Given information below:
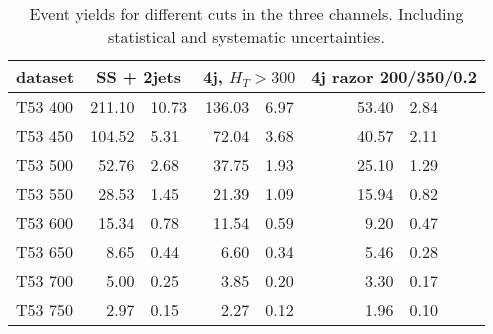\begin{table}
    \centering
    \begin{tabular}{l *3{r@{$\pm$}l}}
        \toprule
        dataset & \multicolumn{2}{c}{SS + 2jets}& \multicolumn{2}{c}{4j, $H_T >
        300$}& \multicolumn{2}{c}{4j razor 200/350/0.2} \\
        \midrule
        T53 400& 211.10 & 10.73& 136.03 & 6.97& 53.40 & 2.84\\
        T53 450& 104.52 & 5.31& 72.04 & 3.68& 40.57 & 2.11\\
        T53 500& 52.76 & 2.68& 37.75 & 1.93& 25.10 & 1.29\\
        T53 550& 28.53 & 1.45& 21.39 & 1.09& 15.94 & 0.82\\
        T53 600& 15.34 & 0.78& 11.54 & 0.59& 9.20 & 0.47\\
        T53 650& 8.65 & 0.44& 6.60 & 0.34& 5.46 & 0.28\\
        T53 700& 5.00 & 0.25& 3.85 & 0.20& 3.30 & 0.17\\
        T53 750& 2.97 & 0.15& 2.27 & 0.12& 1.96 & 0.10\\
        \bottomrule
    \end{tabular}
    \caption{Event yields for different cuts in the three channels. Including
    statistical and systematic uncertainties.}
\end{table}

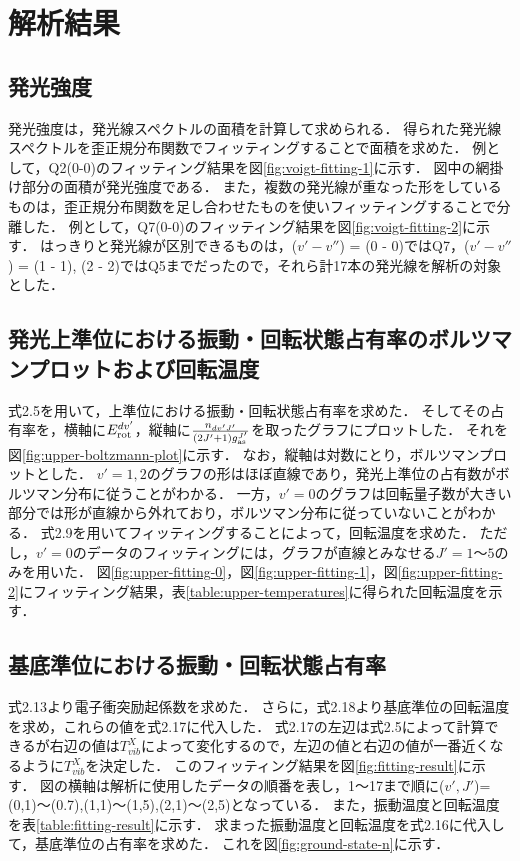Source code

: \chapter{解析結果}

\section{発光強度}
発光強度は，発光線スペクトルの面積を計算して求められる．
得られた発光線スペクトルを歪正規分布関数でフィッティングすることで面積を求めた．
例として，Q2(0-0)のフィッティング結果を図\ref{fig:voigt-fitting-1}に示す．
図中の網掛け部分の面積が発光強度である．
また，複数の発光線が重なった形をしているものは，歪正規分布関数を足し合わせたものを使いフィッティングすることで分離した．
例として，Q7(0-0)のフィッティング結果を図\ref{fig:voigt-fitting-2}に示す．
はっきりと発光線が区別できるものは，($v'-v''$) = (0 - 0)ではQ7，($v'-v''$) = (1 - 1), (2 - 2)ではQ5までだったので，それら計17本の発光線を解析の対象とした．

\section{発光上準位における振動・回転状態占有率のボルツマンプロットおよび回転温度}
式2.5を用いて，上準位における振動・回転状態占有率を求めた．
そしてその占有率を，横軸に$E^{dv'}_{\rm rot}$，縦軸に$\frac{n_{dv'J'}}{\left( 2J'+1 \right) g^{J'}_{\rm as}}$を取ったグラフにプロットした．
それを図\ref{fig:upper-boltzmann-plot}に示す．
なお，縦軸は対数にとり，ボルツマンプロットとした．
$v'=1,2$のグラフの形はほぼ直線であり，発光上準位の占有数がボルツマン分布に従うことがわかる．
一方，$v'=0$のグラフは回転量子数が大きい部分では形が直線から外れており，ボルツマン分布に従っていないことがわかる．
式2.9を用いてフィッティングすることによって，回転温度を求めた．
ただし，$v'=0$のデータのフィッティングには，グラフが直線とみなせる$J'=1〜5$のみを用いた．
図\ref{fig:upper-fitting-0}，図\ref{fig:upper-fitting-1}，図\ref{fig:upper-fitting-2}にフィッティング結果，表\ref{table:upper-temperatures}に得られた回転温度を示す．

\section{基底準位における振動・回転状態占有率}
式2.13より電子衝突励起係数を求めた．
さらに，式2.18より基底準位の回転温度を求め，これらの値を式2.17に代入した．
式2.17の左辺は式2.5によって計算できるが右辺の値は$T^X_{vib}$によって変化するので，左辺の値と右辺の値が一番近くなるように$T^X_{vib}$を決定した．
このフィッティング結果を図\ref{fig:fitting-result}に示す．
図の横軸は解析に使用したデータの順番を表し，1〜17まで順に($v',J'$)=(0,1)〜(0.7),(1,1)〜(1,5),(2,1)〜(2,5)となっている．
また，振動温度と回転温度を表\ref{table:fitting-result}に示す．
求まった振動温度と回転温度を式2.16に代入して，基底準位の占有率を求めた．
これを図\ref{fig:ground-state-n}に示す．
End of Given information.
#### Task to carry out:
If a line in the records above contains the string "upper", copy that line out.

#### Written answer:
それを図\ref{fig:upper-boltzmann-plot}に示す．
図\ref{fig:upper-fitting-0}，図\ref{fig:upper-fitting-1}，図\ref{fig:upper-fitting-2}にフィッティング結果，表\ref{table:upper-temperatures}に得られた回転温度を示す．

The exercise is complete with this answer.